Mixins are one of the most helpful and powerful features of SASS/SCSS/LESS. Being able to define a block of code like a function in JavaScript and use that over and over again in your stylesheets is awesome. Being able to make changes in just one place or being able to calculate values or pass values to your mixin makes them very extendable. Here are some of the most useful mixins that I use daily.

While these are specifically written for SASS they can easily be adapted to LESS.


Any time there are multiple vendor-prefixed conditions to be included for one specific property means it’s perfect for a mixin. Using border-box is one of these examples.

@mixin border-box {
    -moz-box-sizing: border-box;
    -webkit-box-sizing: border-box;
    box-sizing: border-box;


border-radius is another property that requires several vendor-prefixed properties to accommodate older browsers.

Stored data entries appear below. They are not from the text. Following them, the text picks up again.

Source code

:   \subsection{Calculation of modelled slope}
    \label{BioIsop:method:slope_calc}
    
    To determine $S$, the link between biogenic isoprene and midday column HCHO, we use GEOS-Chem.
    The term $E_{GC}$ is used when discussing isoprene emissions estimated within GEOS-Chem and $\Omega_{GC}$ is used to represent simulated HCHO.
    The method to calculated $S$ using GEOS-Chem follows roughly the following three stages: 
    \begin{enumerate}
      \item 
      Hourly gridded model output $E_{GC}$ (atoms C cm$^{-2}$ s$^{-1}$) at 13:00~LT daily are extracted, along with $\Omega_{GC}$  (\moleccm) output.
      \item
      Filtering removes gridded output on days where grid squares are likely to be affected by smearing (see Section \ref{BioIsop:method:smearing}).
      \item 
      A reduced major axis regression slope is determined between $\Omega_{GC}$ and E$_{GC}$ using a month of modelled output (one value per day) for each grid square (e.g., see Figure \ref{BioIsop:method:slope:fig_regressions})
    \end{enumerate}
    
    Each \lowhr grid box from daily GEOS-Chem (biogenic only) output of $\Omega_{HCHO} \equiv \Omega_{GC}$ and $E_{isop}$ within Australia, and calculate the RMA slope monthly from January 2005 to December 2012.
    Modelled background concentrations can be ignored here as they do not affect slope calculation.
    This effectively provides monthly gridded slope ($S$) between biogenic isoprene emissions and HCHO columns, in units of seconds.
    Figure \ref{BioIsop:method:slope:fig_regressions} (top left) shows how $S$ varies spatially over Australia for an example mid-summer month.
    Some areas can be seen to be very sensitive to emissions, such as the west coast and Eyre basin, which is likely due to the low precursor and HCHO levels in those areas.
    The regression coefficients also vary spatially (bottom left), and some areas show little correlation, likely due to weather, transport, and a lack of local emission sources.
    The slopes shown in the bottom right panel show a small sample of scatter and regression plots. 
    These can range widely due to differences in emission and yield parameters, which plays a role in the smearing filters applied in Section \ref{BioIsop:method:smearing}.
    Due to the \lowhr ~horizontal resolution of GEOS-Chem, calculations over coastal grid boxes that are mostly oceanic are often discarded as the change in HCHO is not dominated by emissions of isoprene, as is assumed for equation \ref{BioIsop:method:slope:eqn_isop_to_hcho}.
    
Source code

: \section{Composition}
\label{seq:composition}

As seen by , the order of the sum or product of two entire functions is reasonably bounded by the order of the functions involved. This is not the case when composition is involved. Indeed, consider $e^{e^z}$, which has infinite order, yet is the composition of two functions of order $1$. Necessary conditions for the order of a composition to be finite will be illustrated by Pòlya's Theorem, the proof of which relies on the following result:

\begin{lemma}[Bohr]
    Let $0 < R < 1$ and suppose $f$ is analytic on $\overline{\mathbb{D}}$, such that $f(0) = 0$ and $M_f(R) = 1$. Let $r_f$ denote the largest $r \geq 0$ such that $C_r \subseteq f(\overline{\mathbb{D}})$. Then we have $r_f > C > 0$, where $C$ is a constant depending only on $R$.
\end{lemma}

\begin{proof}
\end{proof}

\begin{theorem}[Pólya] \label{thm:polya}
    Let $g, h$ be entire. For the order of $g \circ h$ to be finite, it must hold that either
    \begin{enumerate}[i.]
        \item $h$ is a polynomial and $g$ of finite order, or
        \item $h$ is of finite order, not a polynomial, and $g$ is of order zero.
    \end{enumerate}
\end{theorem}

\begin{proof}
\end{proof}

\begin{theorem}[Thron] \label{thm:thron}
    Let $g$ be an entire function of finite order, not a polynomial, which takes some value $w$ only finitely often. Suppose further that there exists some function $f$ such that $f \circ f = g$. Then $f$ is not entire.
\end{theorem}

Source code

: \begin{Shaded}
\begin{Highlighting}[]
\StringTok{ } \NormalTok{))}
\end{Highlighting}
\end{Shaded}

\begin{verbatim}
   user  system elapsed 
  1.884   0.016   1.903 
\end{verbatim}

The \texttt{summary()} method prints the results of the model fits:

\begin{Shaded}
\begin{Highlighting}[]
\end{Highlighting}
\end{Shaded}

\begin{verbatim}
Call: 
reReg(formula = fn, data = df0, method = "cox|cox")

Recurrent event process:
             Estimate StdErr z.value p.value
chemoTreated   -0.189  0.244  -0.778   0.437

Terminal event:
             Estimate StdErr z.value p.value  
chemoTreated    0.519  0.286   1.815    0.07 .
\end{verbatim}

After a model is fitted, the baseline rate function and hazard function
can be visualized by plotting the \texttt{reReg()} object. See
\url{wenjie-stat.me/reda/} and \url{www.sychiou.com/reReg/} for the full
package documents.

@mixin border-radius($radius) {
    -moz-border-radius: $radius;
    -ms-border-radius: $radius;
    -webkit-border-radius: $radius;
    border-radius: $radius;


Whenever you’re floating elements on the page you lose that block of height because it’s taken out of the general flow of the page. Therefore you can force the height of the parent element with this mixin.

@mixin clearfix {
    &:before, &:after {
	content: " ";
	display: table;

    &:after {
	clear: both;


Today if a site isn’t response in some way the user experience suffers so much they’ll likely leave. Until more browsers can support tags like <picture> we need a way to change the width of images based on screen width. This mixin allows us to always force the picture to be as large as it’s container element while maintaining aspect ratio, making sure not to enlarge the image past it’s 100% width.

@mixin img-responsive {
    height: auto;
    max-width: 100%;


It’s standard practice to use unordered lists for navigation and other elements on the page. Instead of constantly repeating the same code over and over each time you use a list you can include this into a helpful mixin. This works with both ordered and unordered lists.

@mixin list-reset {
    list-style-type: none;
    margin: 0;
    padding: 0;


There’s a trend with a lot of these mixins where in order to support older browser vendor-prefixed properties are required. This is no exception and will allow you to use the opacity property.

@mixin opacity($opacity) {
    $opacity-ie: $opacity * 100;
    filter: alpha(opacity=$opacity-ie); //IE8
    opacity: $opacity;

There are hundreds of helpful mixins but these are ones I use in every project. Post in the comments below what mixins you can’t live without!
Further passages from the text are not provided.